Date of Award

Spring 6-3-2023

Document Type


Degree Name

Master of Architecture (MArch)



First Advisor

Jess Myers

Second Advisor

Christopher Roberts


Housing insecurity is arguably the most pressing issue in our society. In the United States, home/land ownership has been the primary source to generate wealth. Yet, so many people are disproportionately affected and denied access due to this system. Historically, it has also been difficult for people of color to own their own property and receive adequate housing in viable neighborhoods. A person’s ability to obtain quality housing affects other areas of their lives; it affects their ability to attend school in a certain district, and their proximity to work, healthcare, and entertainment. Interventions from both the public and private sectors over the past several decades have yielded (at best) mixed results. Continued privatization of land contributes to skyrocketing rent prices and is making it more onerous to find quality housing, let alone own property. What does the future of housing entail moving forward? What alternatives can be imagined and what role do architects play in imagining and creating a better, more sustainable outcome?

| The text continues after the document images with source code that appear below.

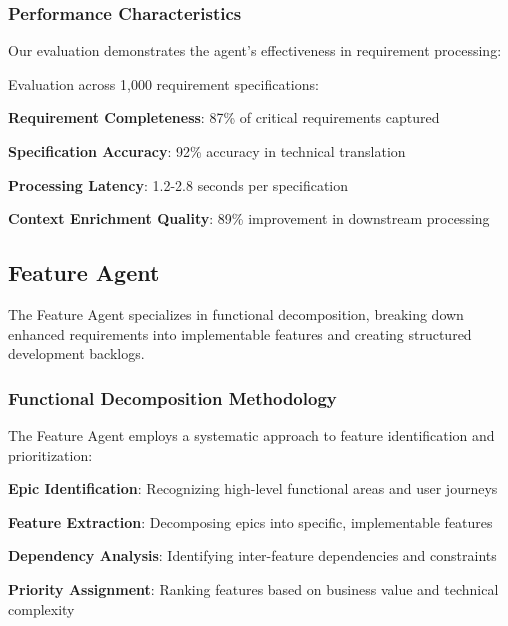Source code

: \subsubsection*{Performance Characteristics}

Our evaluation demonstrates the agent's effectiveness in requirement processing:

\begin{infobox}[title=Enhancer-Prompt Agent Performance]
Evaluation across 1,000 requirement specifications:
\begin{compactlist}
    \item \textbf{Requirement Completeness}: 87\% of critical requirements captured
    \item \textbf{Specification Accuracy}: 92\% accuracy in technical translation
    \item \textbf{Processing Latency}: 1.2-2.8 seconds per specification
    \item \textbf{Context Enrichment Quality}: 89\% improvement in downstream processing
\end{compactlist}
\end{infobox}

\subsection*{Feature Agent}

The Feature Agent specializes in functional decomposition, breaking down enhanced requirements into implementable features and creating structured development backlogs.

\subsubsection*{Functional Decomposition Methodology}

The Feature Agent employs a systematic approach to feature identification and prioritization:

\begin{expandedlist}
    \item \textbf{Epic Identification}: Recognizing high-level functional areas and user journeys
    \item \textbf{Feature Extraction}: Decomposing epics into specific, implementable features
    \item \textbf{Dependency Analysis}: Identifying inter-feature dependencies and constraints
    \item \textbf{Priority Assignment}: Ranking features based on business value and technical complexity
\end{expandedlist}

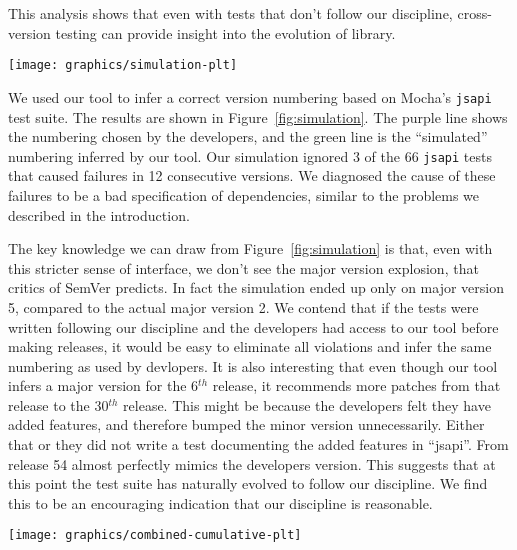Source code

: This analysis shows that even with tests that don't follow our
discipline, cross-version testing can provide insight into the
evolution of library.

\begin{figure*}
\centering
\texttt{[image: graphics/simulation-plt]}
\caption{Simulation of version histories}%
\label{fig:simulation}
\end{figure*}

We used our tool to infer a correct version numbering based on Mocha's
{\tt jsapi} test suite. The results are shown in
Figure~\ref{fig:simulation}. The purple line shows the numbering
chosen by the developers, and the green line is the ``simulated''
numbering inferred by our tool.  Our simulation ignored 3 of the 66
{\tt jsapi} tests that caused failures in 12 consecutive versions. We
diagnosed the cause of these failures to be a bad specification of
dependencies, similar to the problems we described in the
introduction.

The key knowledge we can draw from Figure~\ref{fig:simulation} is
that, even with this stricter sense of interface, we don't see the
major version explosion, that critics\cite{crawford-not-semver,
  backbone-2888, exoplayer-1382} of SemVer predicts. In fact the
simulation ended up only on major version 5, compared to the actual
major version 2. We contend that if the tests were written following
our discipline and the developers had access to our tool before making
releases, it would be easy to eliminate all violations and infer the
same numbering as used by devlopers. It is also interesting that even
though our tool infers a major version for the 6$^{th}$ release, it
recommends more patches from that release to the 30$^{th}$
release. This might be because the developers felt they have added
features, and therefore bumped the minor version unnecessarily. Either
that or they did not write a test documenting the added features in
``jsapi''. From release 54 almost perfectly mimics the developers
version. This suggests that at this point the test suite has naturally
evolved to follow our discipline. We find this to be an encouraging
indication that our discipline is reasonable.

\begin{figure*}
\centering
\texttt{[image: graphics/combined-cumulative-plt]}
\caption{Cumulative names of violated tests} 
\label{fig:cumulative}
\end{figure*}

Architects are more than designers, so the profession bears a responsibility to transform the outdated and ineffective approach to housing. With the amount of capital, land, and underutilized built space that is available, no one should be unhoused. No one should have to struggle to search for an affordable place to live, and no one should feel underrepresented in the home they live in.

The subject of housing is a critical part of architectural discourse because it is one of the most common elements the general public associates with architecture. Before architecture became an institutionalized profession, humans built their homes using the environmental resources around them. Housing is one of the fundamental pillars of architecture that impacts everyone regardless of their relation to the profession. Given the current housing crisis in the U.S. and around the world, architects should be involved in the solution; it is not a time for architects to cower behind the rhetoric that “architecture is not political.” Architects are responsible for the well-being of the public, and part of that well-being is having access to appropriate, affordable housing.

Therefore, my thesis explores the limitations of the architecture profession and pushes those limitations so the profession extends beyond the current capital driven designer-client.